* Your goal
Count the lines in the records that hold the string "server". Only the number should be given.

===== Data under study

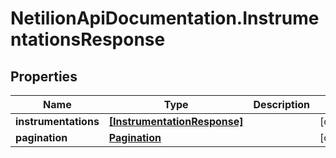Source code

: # NetilionApiDocumentation.InstrumentationsResponse

## Properties
Name | Type | Description | Notes
------------ | ------------- | ------------- | -------------
**instrumentations** | [**[InstrumentationResponse]**](InstrumentationResponse.md) |  | [optional] 
**pagination** | [**Pagination**](Pagination.md) |  | [optional] 


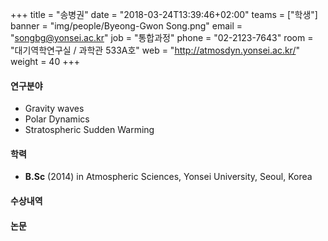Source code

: +++
title = "송병권"
date = "2018-03-24T13:39:46+02:00"
teams = ["학생"]
banner = "img/people/Byeong-Gwon Song.png"
email = "songbg@yonsei.ac.kr"
job = "통합과정"
phone = "02-2123-7643"
room = "대기역학연구실 / 과학관 533A호"
web = "http://atmosdyn.yonsei.ac.kr/"
weight = 40
+++

#### 연구분야
+ Gravity waves
+ Polar Dynamics
+ Stratospheric Sudden Warming

#### 학력
 + **B.Sc** (2014) in Atmospheric Sciences, Yonsei University, Seoul, Korea

#### 수상내역


#### 논문
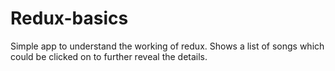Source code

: # Redux-basics
Simple app to understand the working of redux. Shows a list of songs which could be clicked on to further reveal the details.
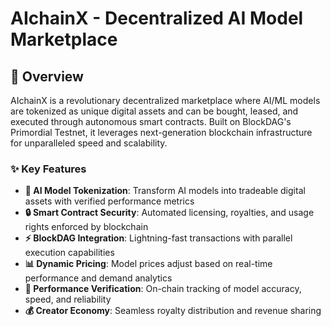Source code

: # AIchainX - Decentralized AI Model Marketplace

## 🚀 Overview

AIchainX is a revolutionary decentralized marketplace where AI/ML models are tokenized as unique digital assets and can be bought, leased, and executed through autonomous smart contracts. Built on BlockDAG's Primordial Testnet, it leverages next-generation blockchain infrastructure for unparalleled speed and scalability.

### ✨ Key Features

- **🧠 AI Model Tokenization**: Transform AI models into tradeable digital assets with verified performance metrics
- **🔒 Smart Contract Security**: Automated licensing, royalties, and usage rights enforced by blockchain
- **⚡ BlockDAG Integration**: Lightning-fast transactions with parallel execution capabilities
- **📊 Dynamic Pricing**: Model prices adjust based on real-time performance and demand analytics
- **🎯 Performance Verification**: On-chain tracking of model accuracy, speed, and reliability
- **💰 Creator Economy**: Seamless royalty distribution and revenue sharing

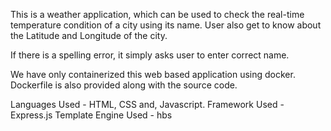 This is a weather application, which can be used to check the real-time temperature condition of a city using its name. User also get to know about the Latitude and Longitude of the city.

If there is a spelling error, it simply asks user to enter correct name.

We have only containerized this web based application using docker. Dockerfile is also provided along with the source code.

Languages Used - HTML, CSS and, Javascript.
Framework Used - Express.js
Template Engine Used - hbs
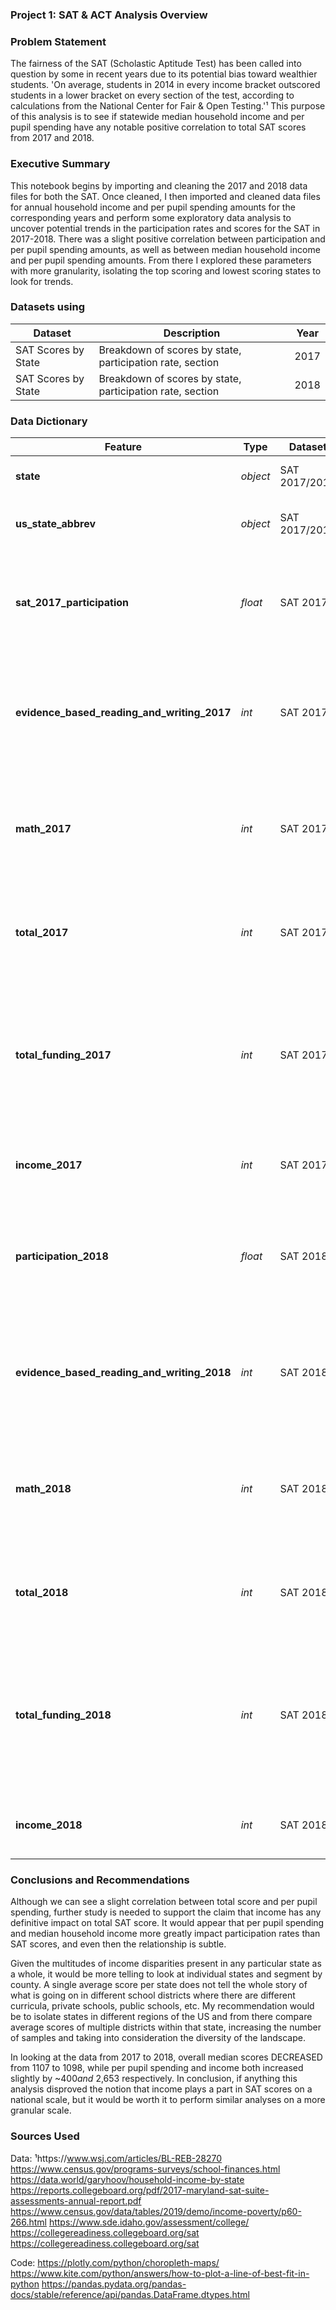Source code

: ### Project 1: SAT & ACT Analysis Overview



### Problem Statement

The fairness of the SAT (Scholastic Aptitude Test) has been called into question by some in recent years due to its potential  bias toward wealthier students. 'On average, students in 2014 in every income bracket outscored students in a lower bracket on every section of the test, according to calculations from the National Center for Fair & Open Testing.'¹ This purpose of this analysis is to see if statewide median household income and per pupil spending have any notable positive correlation to total SAT scores from 2017 and 2018.


### Executive Summary

This notebook begins by importing and cleaning the 2017 and 2018 data files for both the SAT. Once cleaned, I then imported and cleaned data files for annual household income and per pupil spending amounts for the corresponding years and perform some exploratory data analysis to uncover potential trends in the participation rates and scores for the SAT in 2017-2018. There was a slight positive correlation between participation and per pupil spending amounts, as well as between median household income and per pupil spending amounts. From there I explored these parameters with more granularity, isolating the top scoring and lowest scoring states to look for trends.

### Datasets using

| Dataset| Description| Year |
|--------|-----------|-------|
| SAT Scores by State | Breakdown of scores by state, participation rate, section | 2017 |
| SAT Scores by State | Breakdown of scores by state, participation rate, section | 2018 |

### Data Dictionary

|Feature|Type|Dataset|Description|
|---|---|---|---|
|**state**|*object*|SAT 2017/2018|each state within the 50 contiguous US| 
| **us_state_abbrev** | *object* | SAT 2017/2018 | abbreviation of each state used in choropleth maps
|**sat_2017_participation**|*float*|SAT 2017|percentage of high school students (freshman through senior) in the state that took the SAT in 2017| 
|**evidence_based_reading_and_writing_2017**|*int*|SAT 2017|score between 200-800 (inclusive) measuring verbal reasoning, averaged over all test takers in state in 2017| 
|**math_2017**|*int*|SAT 2017| score between 200-800 measuring mathematical reasoning, averaged over all test takers per state in 2017| 
|**total_2017**|*int*|SAT 2017|sum of reading/writing and math score, averaged over all test takers per state in 2017| 
|**total_funding_2017**|*int*|SAT 2017| money spent by public schools per pupil in the year 2018,  may include teacher and administrator salaries, supplies, building maintenance, field trips, etc|
|**income_2017**|*int*|SAT 2017|median household income reported in 2017|
|**participation_2018**|*float*|SAT 2018|scaled score between 1-36 (inclusive) measuring mathematical reasoning, averaged over all test takers in a state in 2017|
|**evidence_based_reading_and_writing_2018**|*int*|SAT 2018|scaled score between 1-36 (inclusive) measuring reading comprehension, averaged over all test takers in a state in 2017|
|**math_2018**|*int*|SAT 2018|score between 200-800 measuring mathematical reasoning, averaged over all test takers per state in 2018|
|**total_2018**|*int*|SAT 2018| sum of reading/writing and math score, averaged over all test takers per state in 2017|
|**total_funding_2018**|*int*|SAT 2018|money spent by public schools per pupil in the year 2018,  may include teacher and administrator salaries, supplies, building maintenance, field trips, etc| 
|**income_2018**|*int*|SAT 2018|median household income reported in 2017| 


### Conclusions and Recommendations
Although we can see a slight correlation between total score and per pupil spending, further study is needed to support the claim that income has any definitive impact on total SAT score. It would appear that per pupil spending and median household income more greatly impact participation rates than SAT scores, and even then the relationship is subtle.

Given the multitudes of income disparities present in any particular state as a whole, it would be more telling to look at individual states and segment by county. A single average score per state does not tell the whole story of what is going on in different school districts where there are different curricula, private schools, public schools, etc. My recommendation would be to isolate states in different regions of the US and from there compare average scores of multiple districts within that state, increasing the number of samples and taking into consideration the diversity of the landscape. 

In looking at the data from 2017 to 2018, overall median scores DECREASED from 1107 to 1098, while per pupil spending and income both increased slightly by ~$400 and ~$2,653 respectively. In conclusion, if anything this analysis disproved the notion that income plays a part in SAT scores on a national scale, but it would be worth it to perform similar analyses on a more granular scale.




### Sources Used

Data:
¹https://www.wsj.com/articles/BL-REB-28270
https://www.census.gov/programs-surveys/school-finances.html
https://data.world/garyhoov/household-income-by-state
https://reports.collegeboard.org/pdf/2017-maryland-sat-suite-assessments-annual-report.pdf
https://www.census.gov/data/tables/2019/demo/income-poverty/p60-266.html
https://www.sde.idaho.gov/assessment/college/
https://collegereadiness.collegeboard.org/sat
https://collegereadiness.collegeboard.org/sat

Code:
https://plotly.com/python/choropleth-maps/
https://www.kite.com/python/answers/how-to-plot-a-line-of-best-fit-in-python
https://pandas.pydata.org/pandas-docs/stable/reference/api/pandas.DataFrame.dtypes.html

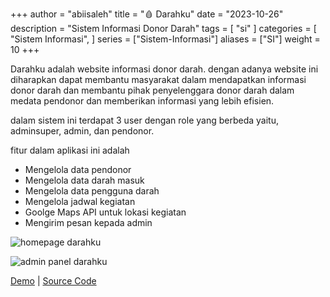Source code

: +++
author = "abiisaleh"
title = "🩸 Darahku"
date = "2023-10-26"
description = "Sistem Informasi Donor Darah"
tags = [
    "si"
]
categories = [
    "Sistem Informasi",
]
series = ["Sistem-Informasi"]
aliases = ["SI"]
weight = 10
+++

Darahku adalah website informasi donor darah. dengan adanya website ini diharapkan dapat membantu masyarakat dalam mendapatkan informasi donor darah dan membantu pihak penyelenggara donor darah dalam medata pendonor dan memberikan informasi yang lebih efisien.

dalam sistem ini terdapat 3 user dengan role yang berbeda yaitu, adminsuper, admin, dan pendonor.

fitur dalam aplikasi ini adalah

- Mengelola data pendonor
- Mengelola data darah masuk
- Mengelola data pengguna darah
- Mengelola jadwal kegiatan
- Goolge Maps API untuk lokasi kegiatan
- Mengirim pesan kepada admin

![homepage darahku](/uploads/images/darahku-homepage.jpeg "homepage darahku")

![admin panel darahku](/uploads/images/darahku-panel-2.jpeg "admin panel darahku")

[Demo](https://darahku.abiisaleh.xyz) | [Source Code](https://github.com/abiisaleh/laravel-yunita)
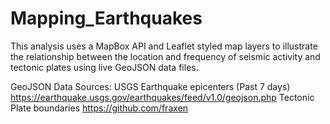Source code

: # Mapping_Earthquakes
This analysis uses a MapBox API and Leaflet styled map layers to illustrate the relationship between the location and frequency of seismic activity and tectonic plates using live GeoJSON data files. 

GeoJSON Data Sources:
USGS Earthquake epicenters (Past 7 days)
https://earthquake.usgs.gov/earthquakes/feed/v1.0/geojson.php
Tectonic Plate boundaries
https://github.com/fraxen
 

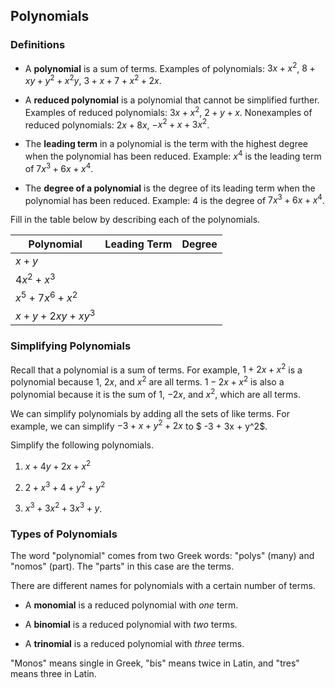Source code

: Polynomials
-------

### Definitions

* A **polynomial** is a sum of terms. Examples of polynomials: $3x + x^2$, $8 + xy + y^2 + x^2y$, $3 + x + 7 + x^2 + 2x$.

* A **reduced polynomial** is a polynomial that cannot be simplified further. Examples of reduced polynomials: $3x + x^2$, $2 + y + x$. Nonexamples of reduced polynomials: $2x + 8x$, $-x^2 + x + 3x^2$.

* The **leading term** in a polynomial is the term with the highest degree when the polynomial has been reduced. Example: $x^4$ is the leading term of $7x^3 + 6x + x^4$.

* The **degree of a polynomial** is the degree of its leading term when the polynomial has been reduced. Example: 4 is the degree of $7x^3 + 6x + x^4$.

Fill in the table below by describing each of the polynomials.

| Polynomial | Leading Term | Degree |
| --- | --- | --- | 
| $x + y$| | |
| $4x^2 + x^3$ | | |
| $x^5 + 7x^6 + x^2$ | | |
| $x + y + 2xy + xy^3$ | | |


### Simplifying Polynomials

Recall that a polynomial is a sum of terms. For example, $1 + 2x + x^2$ is a polynomial because 1, $2x$, and $x^2$ are all terms.  $1 - 2x + x^2$ is also a polynomial because it is the sum of 1$,$ $-2x$, and $x^2$, which are all terms. 

We can simplify polynomials by adding all the sets of like terms. For example, we can simplify $-3 + x + y^2 + 2x$ to $ -3 + 3x + y^2$.


Simplify the following polynomials.

1. $x + 4y + 2x + x^2$

2. $2 + x^3 + 4 + y^2 + y^2$

3. $x^3 + 3x^2 + 3x^3 + y$.


### Types of Polynomials

The word "polynomial" comes from two Greek words: "polys" (many) and "nomos" (part). The "parts" in this case are the terms.

There are different names for polynomials with a certain number of terms.

* A **monomial** is a reduced polynomial with *one* term.

* A **binomial** is a reduced polynomial with *two* terms.

* A **trinomial** is a reduced polynomial with *three* terms.


"Monos" means single in Greek, "bis" means twice in Latin, and "tres" means three in Latin.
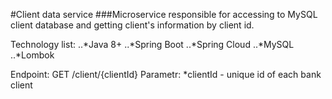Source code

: #Client data service
###Microservice responsible for accessing to MySQL client database and getting client's information by client id.

Technology list:
..*Java 8+
..*Spring Boot
..*Spring Cloud
..*MySQL
..*Lombok


Endpoint:
    GET /client/{clientId}
    Parametr:
        *clientId - unique id of each bank client
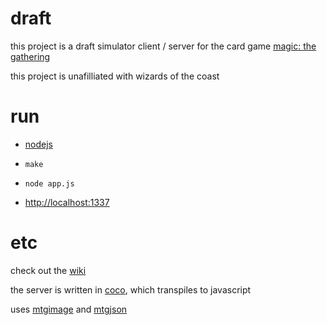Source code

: # draft

this project is a draft simulator client / server for the card game
[magic: the gathering](http://en.wikipedia.org/wiki/Magic:_The_Gathering)

this project is unafilliated with wizards of the coast

# run

- [nodejs](http://nodejs.org)

- `make`

- `node app.js`

- <http://localhost:1337>

# etc

check out the [wiki]

the server is written in [coco], which transpiles to javascript

uses [mtgimage] and [mtgjson]

[wiki]: https://github.com/aeosynth/draft/wiki/_pages
[coco]: https://github.com/satyr/coco
[mtgimage]: http://mtgimage.com/
[mtgjson]: http://mtgjson.com/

==========

* Solution to the problem
2